John Heffernan's blog

Avoiding Metadata Chaos, Part 2: Integrating Enterprise Metadata and Taxonomies

This is a continuation of last month's post: What You Need to Know to End Information Chaos.

Business makes extensive use of taxonomy and metadata in a variety of scenarios including accounting, databases and inter/intra-net based applications to provide structure and organize information.  All this is normal and straightforward.  Chaos arises, however, when a business manager or executive asks questions that cut-across systems.  When, for example, they want to be able to integrate engineering data, customer-oriented product information, customer information, and customer service complaints to identify new product-lines and solution opportunities. 

To achieve the goal of visualizing a business problem by mining information repositories in a creative way to address complex issues involving multiple data repositories, taxonomies and metadata must be aligned to establish a comprehensive "single source of truth."  The concept of a single source of truth is the mantra in the drive to put Master Data Management (MDM) into practice.  However, the effort comes with certain practical and serious challenges.  The most significant being the fact that different and well-governed information systems have different semantics and different metadata standards.  Achieving semantic interoperability is a serious challenge, especially as business systems and network service architectures develop to meet organizational needs to adapt to a rapidly changing technology environment.

So what to do?  How do organizations find ways to capture, manage, and derive understanding from a wide range of sources including its internal expertise resources and the stream of information provided by social media channels?

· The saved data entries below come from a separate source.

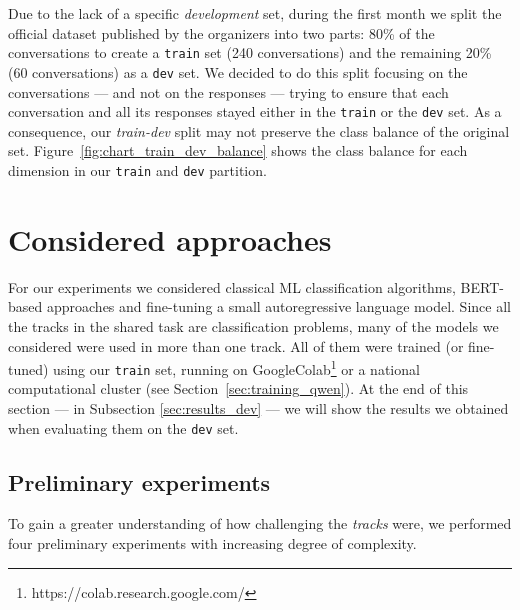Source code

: \documentclass[11pt]{article}
\begin{document}
Due to the lack of a specific \textit{development} set, during the first month we split the official dataset published by the organizers into two parts: 80\% of the conversations to create a \texttt{train} set (240 conversations) and the remaining 20\% (60 conversations) as a \texttt{dev} set. 
We decided to do this split focusing on the conversations --- and not on the responses --- trying to ensure that each conversation and all its responses stayed either in the \texttt{train} or the \texttt{dev} set. 
As a consequence, our \textit{train-dev} split may not preserve the class balance of the original set.
Figure~\ref{fig:chart_train_dev_balance} shows the class balance for each dimension in our \texttt{train} and \texttt{dev} partition. 




\section{Considered approaches}
\label{sec:approaches}

For our experiments we considered classical ML classification algorithms, BERT-based approaches and fine-tuning a small autoregressive language model.
Since all the tracks in the shared task are classification problems, many of the models we considered were used in more than one track.
All of them were trained (or fine-tuned) using our \texttt{train} set, running on GoogleColab\footnote{https://colab.research.google.com/} or a national computational cluster (see Section~\ref{sec:training_qwen}). 
At the end of this section --- in Subsection \ref{sec:results_dev} --- we will show the results we obtained when evaluating them on the \texttt{dev} set.


\subsection{Preliminary experiments}

To gain a greater understanding of how challenging the \textit{tracks} were, we performed four preliminary experiments with increasing degree of complexity.
\end{document}
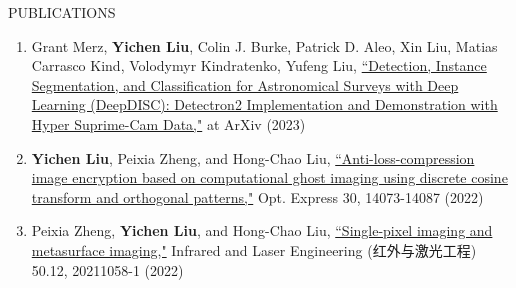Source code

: \documentclass[11pt]{article}
\begin{document}
\begin{section}{PUBLICATIONS}
    
\begin{enumerate}[leftmargin=1.5em]
    \item Grant Merz, \textbf{Yichen Liu}, Colin J. Burke, Patrick D. Aleo, Xin Liu, Matias Carrasco Kind, Volodymyr Kindratenko, Yufeng Liu, \href{https://arxiv.org/abs/2307.05826}{``Detection, Instance Segmentation, and Classification for Astronomical Surveys with Deep Learning (DeepDISC): Detectron2 Implementation and Demonstration with Hyper Suprime-Cam Data,"} at ArXiv (2023)
    \item \textbf{Yichen Liu}, Peixia Zheng, and Hong-Chao Liu, \href{https://opg.optica.org/oe/fulltext.cfm?uri=oe-30-9-14073&id=471300}{``Anti-loss-compression image encryption based on computational ghost imaging using discrete cosine transform and orthogonal patterns,"} Opt. Express 30, 14073-14087 (2022)
    \item Peixia Zheng, \textbf{Yichen Liu}, and Hong-Chao Liu, \href{http://www.irla.cn/cn/article/doi/10.3788/IRLA20211058}{``Single-pixel imaging and metasurface imaging,"} Infrared and Laser Engineering (红外与激光工程) 50.12, 20211058-1 (2022)
\end{enumerate}

\end{section}
\end{document}
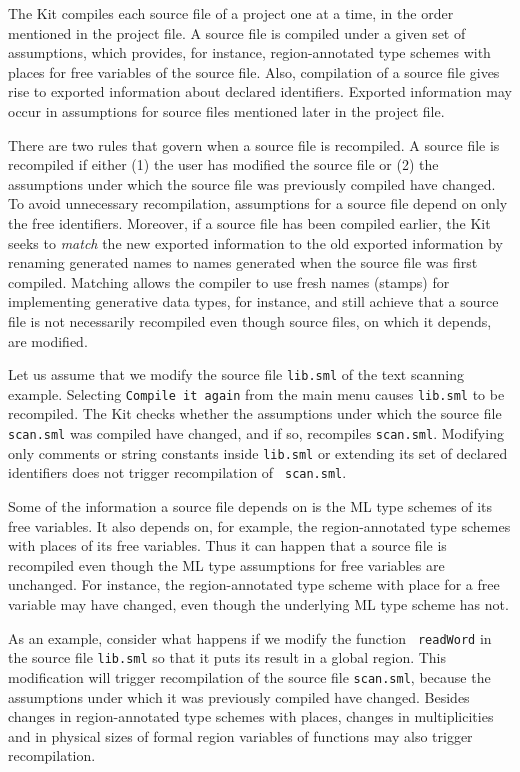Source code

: \documentclass[12pt]{book}
\begin{document}
The Kit compiles each source file of a project one at a time, in the
order mentioned in the project file. A source file is compiled under
a given set of assumptions, which provides, for instance, region-annotated type
schemes with places for free variables of the source file. Also, compilation of a
source file gives rise to exported information about declared
identifiers. Exported information may occur in assumptions for source
files mentioned later in the project file.

There are two rules that govern when a source file is recompiled.  A
source file is recompiled if either (1) the user has modified the
source file or (2) the assumptions under which the source file was
previously compiled have changed. To avoid unnecessary recompilation,
assumptions for a source file depend on only the free identifiers.
Moreover, if a source file has been compiled earlier, the Kit seeks to
%
{\em match\/} the new exported information to the old exported
information by renaming generated names to names generated when the
source file was first compiled. Matching allows the compiler to use
fresh names (stamps) for implementing generative data types, for
instance, and still achieve that a source file is not necessarily
%
recompiled even though source files, on which it depends, are
modified.

Let us assume that we modify the source file {\tt lib.sml} of the text
scanning example.  Selecting {\tt Compile it again} from the main menu
causes {\tt lib.sml} to be recompiled.  The Kit checks whether the
assumptions under which the source file {\tt scan.sml} was compiled
have changed, and if so, recompiles {\tt scan.sml}.  Modifying only
comments or string constants inside {\tt lib.sml} or extending its set
of declared identifiers does not trigger recompilation of {\tt
  scan.sml}.

Some of the information a source file depends on is the ML type
schemes of its free variables. It also depends on, for example, the
region-annotated type schemes with places of its free variables.  Thus
it can happen that a source file is recompiled even though the ML type
assumptions for free variables are unchanged. For instance, the
region-annotated type scheme with place for a free variable may have
changed, even though the underlying ML type scheme has not.

As an example, consider what happens if we modify the function {\tt
  readWord} in the source file {\tt lib.sml} so that it puts its
result in a global region. This modification will trigger
recompilation of the source file {\tt scan.sml}, because the
assumptions under which it was previously compiled have changed.
Besides changes in region-annotated type schemes with places, changes
in multiplicities and in physical sizes of formal region variables of
functions may also trigger recompilation.
\end{document}
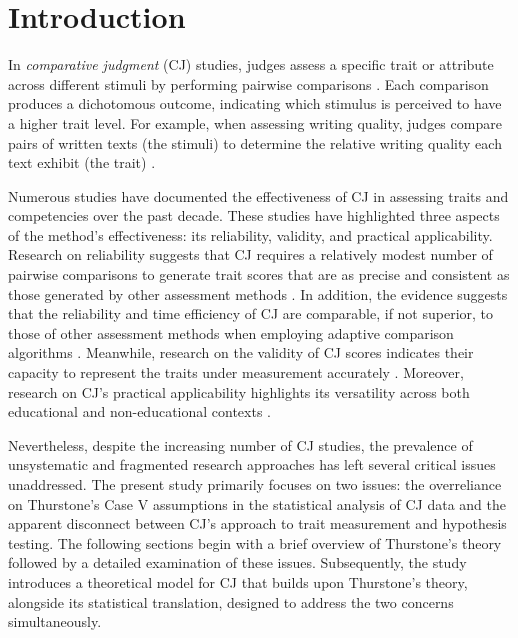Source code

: \documentclass[
  authoryear,
  review,
  1p]{elsarticle}
\begin{document}
\section{Introduction}\label{sec-introduction}

In \emph{comparative judgment} (CJ) studies, judges assess a specific
trait or attribute across different stimuli by performing pairwise
comparisons \citep{Thurstone_1927a, Thurstone_1927b}. Each comparison
produces a dichotomous outcome, indicating which stimulus is perceived
to have a higher trait level. For example, when assessing writing
quality, judges compare pairs of written texts (the stimuli) to
determine the relative writing quality each text exhibit (the trait)
\citep{Laming_2004, Pollitt_2012b, Whitehouse_2012, vanDaal_et_al_2016, Lesterhuis_2018_thesis, Coertjens_et_al_2017, Goossens_et_al_2018, Bouwer_et_al_2023}.

Numerous studies have documented the effectiveness of CJ in assessing
traits and competencies over the past decade. These studies have
highlighted three aspects of the method's effectiveness: its
reliability, validity, and practical applicability. Research on
reliability suggests that CJ requires a relatively modest number of
pairwise comparisons \citep{Verhavert_et_al_2019, Crompvoets_et_al_2022}
to generate trait scores that are as precise and consistent as those
generated by other assessment methods
\citep{Coertjens_et_al_2017, Goossens_et_al_2018, Bouwer_et_al_2023}. In
addition, the evidence suggests that the reliability and time efficiency
of CJ are comparable, if not superior, to those of other assessment
methods when employing adaptive comparison algorithms
\citep{Pollitt_2012b, Verhavert_et_al_2022, Mikhailiuk_et_al_2021}.
Meanwhile, research on the validity of CJ scores indicates their
capacity to represent the traits under measurement accurately
\citep{Whitehouse_2012, vanDaal_et_al_2016, Lesterhuis_2018_thesis, Bartholomew_et_al_2018, Bouwer_et_al_2023}.
Moreover, research on CJ's practical applicability highlights its
versatility across both educational and non-educational contexts
\citep{Kimbell_2012, Jones_et_al_2015, Bartholomew_et_al_2018, Jones_et_al_2019, Marshall_et_al_2020, Bartholomew_et_al_2020, Boonen_et_al_2020}.

Nevertheless, despite the increasing number of CJ studies, the
prevalence of unsystematic and fragmented research approaches has left
several critical issues unaddressed. The present study primarily focuses
on two issues: the overreliance on Thurstone's Case V assumptions in the
statistical analysis of CJ data and the apparent disconnect between CJ's
approach to trait measurement and hypothesis testing. The following
sections begin with a brief overview of Thurstone's theory followed by a
detailed examination of these issues. Subsequently, the study introduces
a theoretical model for CJ that builds upon Thurstone's theory,
alongside its statistical translation, designed to address the two
concerns simultaneously.
\end{document}
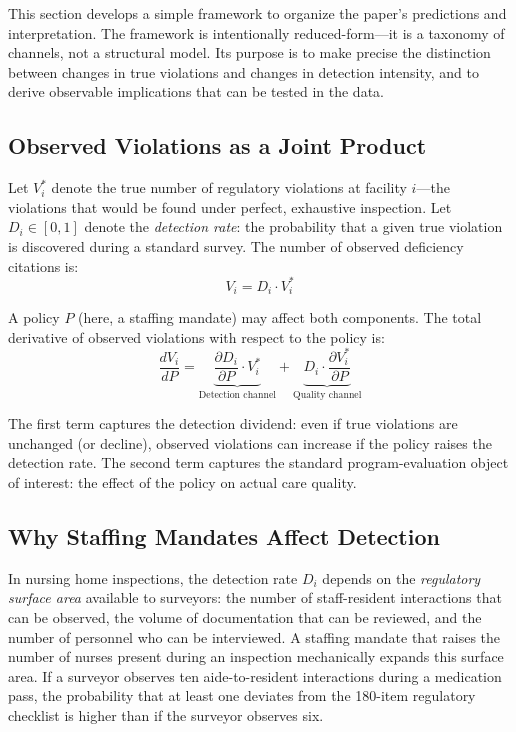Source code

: \documentclass[12pt]{article}
\begin{document}
This section develops a simple framework to organize the paper's predictions and interpretation. The framework is intentionally reduced-form---it is a taxonomy of channels, not a structural model. Its purpose is to make precise the distinction between changes in true violations and changes in detection intensity, and to derive observable implications that can be tested in the data.

\subsection{Observed Violations as a Joint Product}

Let $V^*_i$ denote the true number of regulatory violations at facility $i$---the violations that would be found under perfect, exhaustive inspection. Let $D_i \in [0,1]$ denote the \textit{detection rate}: the probability that a given true violation is discovered during a standard survey. The number of observed deficiency citations is:
\begin{equation}
V_i = D_i \cdot V^*_i
\label{eq:observed}
\end{equation}

A policy $P$ (here, a staffing mandate) may affect both components. The total derivative of observed violations with respect to the policy is:
\begin{equation}
\frac{dV_i}{dP} = \underbrace{\frac{\partial D_i}{\partial P} \cdot V^*_i}_{\text{Detection channel}} + \underbrace{D_i \cdot \frac{\partial V^*_i}{\partial P}}_{\text{Quality channel}}
\label{eq:decomposition}
\end{equation}

The first term captures the detection dividend: even if true violations are unchanged (or decline), observed violations can increase if the policy raises the detection rate. The second term captures the standard program-evaluation object of interest: the effect of the policy on actual care quality.

\subsection{Why Staffing Mandates Affect Detection}

In nursing home inspections, the detection rate $D_i$ depends on the \textit{regulatory surface area} available to surveyors: the number of staff-resident interactions that can be observed, the volume of documentation that can be reviewed, and the number of personnel who can be interviewed. A staffing mandate that raises the number of nurses present during an inspection mechanically expands this surface area. If a surveyor observes ten aide-to-resident interactions during a medication pass, the probability that at least one deviates from the 180-item regulatory checklist is higher than if the surveyor observes six.
\end{document}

Web 2.0? That's so 2009. Here's Web 3.0: Taxonomy and Semantic Search

The heart of Web 3.0 is semantics.  Semantics focuses on what one means to say, not just what one actually says.  Semantics is the difference between salient search results and an unfocused aggregation of … stuff.  Algorithms used by search engines are an effort to discern the meaning and rank relevance against users short, ambiguous, approximation of intent expressed in their search queries.  Web 3.0 semantics represents a significant advance over current search technologies because it attempts to look at meaning inherent in the content itself

To understand how this works and the role taxonomy plays in this search for meaning a little review maybe helpful.  Taxonomy categorizes information into a unified structure and controls the language to describe those categories.  Under this definition, the contributions of taxonomy are labeling, designing content, providing navigation patterns, and managing the relationship among content units.  These roles for taxonomy are essential to successful site development, especially as sites are increasingly dynamic, drawing content directly out of content management systems, and increasingly socialized to the point that systems rooted in databases are no longer able to scale to meet the storage demands.

Taxonomy is an integral part of a content producer's tools kit for adding metadata to their site.  Metadata presents an interpretive model for understanding content data, or the types of data actually evaluated by search engine algorithms.

Taxonomy in Information Archaeology

Clink, clink went two halves of a Japanese rifle shell case on my researcher's desk at the National Archives and Records Administration facility in College Park, Maryland. They fell from the envelope attached to a memorandum in the folder I took from the large, archival documents box belonging RG-319, Office of Assistant Secretary, Army Staff Operations. The memorandum discussed problems associated with placing Imperial Japanese Army rifles under U.S. Army control back into service as part of the mobilization effort in Japan in response to rising tensions on the Korean Peninsula between 1948 and 1950. It was a good plan except: 1) the parts of the Japanese rifles were hand-crafted by each soldier during final assembly at time of issue and were unique and therefore the guns lacked interchangeable replacement parts; 2) the shells were designed for the gun bore, and 3) the US military had no practical means to mass produce shells for these archaic weapons.

This story illustrates a number of important points. A theory requires supporting knowledge to establish its actual goodness. Knowledge is a work product that moves through an organization. The repository for a work product artifact can be in an unusual place. Navigating to that place requires both an external structure and a diligent, informed seeker. Once accessed, retrieval results may include both target and unanticipated, serendipitous materials.